The reviewer finds this study of interest to the journal. Overall it has been well written, with data supporting their arguments and well illustrated.

A few issues that the authors should address are:

The study focuses mostly on the biophysical properties of the protein, there is lack of information or data for non specific glycan clustering that can be contributed when involving glycans that have potential charge for example in the case of sulphated or siaylated structures.

The negative control used here Gb4 is neutral similar to HGBA ligads. It would be of interest to observe and test against a glycan such as GM1.

Do the charge state of the complex influence the degree of glycan clustering? there seems to some observable variation in Figure 1 and 2.

In Page 14, line 419, the authors say "No major changes in arrival time distributions are observed upon glycan addition in accordance with small ligands being added, and little structural changes observed in NMR and HDX-MS [4]. This is in contrast to a previous report [11], where the experimental and data acquisition parameters differed." It would be of interest to the readers to describe and discuss in more detail the contrasting parameters that resulted in different results.

Author Response

Yan et al, in this study have shown that data emerging from MS based binding studies must be interpreted cautiously. Using native and ion mobility MS they demonstrate that the mass fraction of β-sheet has a strong influence on the degree of glycan clustering.

They emphasize that reference proteins need to be considered to match structural properties of the protein of interest for glycan interaction studies. Furthermore, influence of structural dynamics are also suggested.

The reviewer finds this study of interest to the journal. Overall it has been well written, with data supporting their arguments and well illustrated.

A few issues that the authors should address are:

The study focuses mostly on the biophysical properties of the protein, there is lack of information or data for non specific glycan clustering that can be contributed when involving glycans that have potential charge for example in the case of sulphated or siaylated structures.

This is a valuable suggestion, we actually show data for the sialyted glycan GM3 clustering to the mutated MI001 P dimer in Fig. S2. While we have not systematically investigated charged glycans, the data suggests similar clustering behaviour as for the neutral glycans. This is evident from similar ratios of GM3 on monomers and dimers. Additionally, GM3 bound after correction compares well to the amount of neutral glycans. We now clearly point that out in results and discussion in lines 244ff and 381f.

The negative control used here Gb4 is neutral similar to HGBA ligads. It would be of interest to observe and test against a glycan such as GM1.

See above.

Do the charge state of the complex influence the degree of glycan clustering? there seems to some observable variation in Figure 1 and 2.

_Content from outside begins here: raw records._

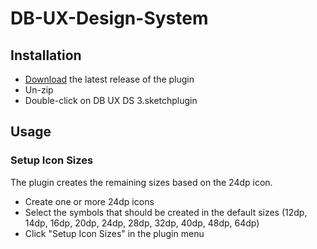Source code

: # DB-UX-Design-System

## Installation

- [Download](../../releases/latest/download/DB-UX-DS-3.sketchplugin.zip) the latest release of the plugin
- Un-zip
- Double-click on DB UX DS 3.sketchplugin

## Usage

### Setup Icon Sizes

The plugin creates the remaining sizes based on the 24dp icon.
- Create one or more 24dp icons
- Select the symbols that should be created in the default sizes (12dp, 14dp, 16dp, 20dp, 24dp, 28dp, 32dp, 40dp, 48dp, 64dp) 
- Click "Setup Icon Sizes" in the plugin menu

Well spotted, sometimes there seems to be a charge state dependence and in other cases not. We attribute this to spray variation and associated differences in activation. Also, sometimes the P dimer series starts at 19+ in other cases at 17+. This is not consistent or quantifiable, thus we refrained from pointing this out.

In Page 14, line 419, the authors say "No major changes in arrival time distributions are observed upon glycan addition in accordance with small ligands being added, and little structural changes observed in NMR and HDX-MS [4]. This is in contrast to a previous report [11], where the experimental and data acquisition parameters differed." It would be of interest to the readers to describe and discuss in more detail the contrasting parameters that resulted in different results.

It is difficult to say what caused the exact differences. We suspect overactivation or some contamination in the other report but cannot say for sure. We expanded the discussion slightly to reflect, which parameters were consistent between the experiments (lines 425ff).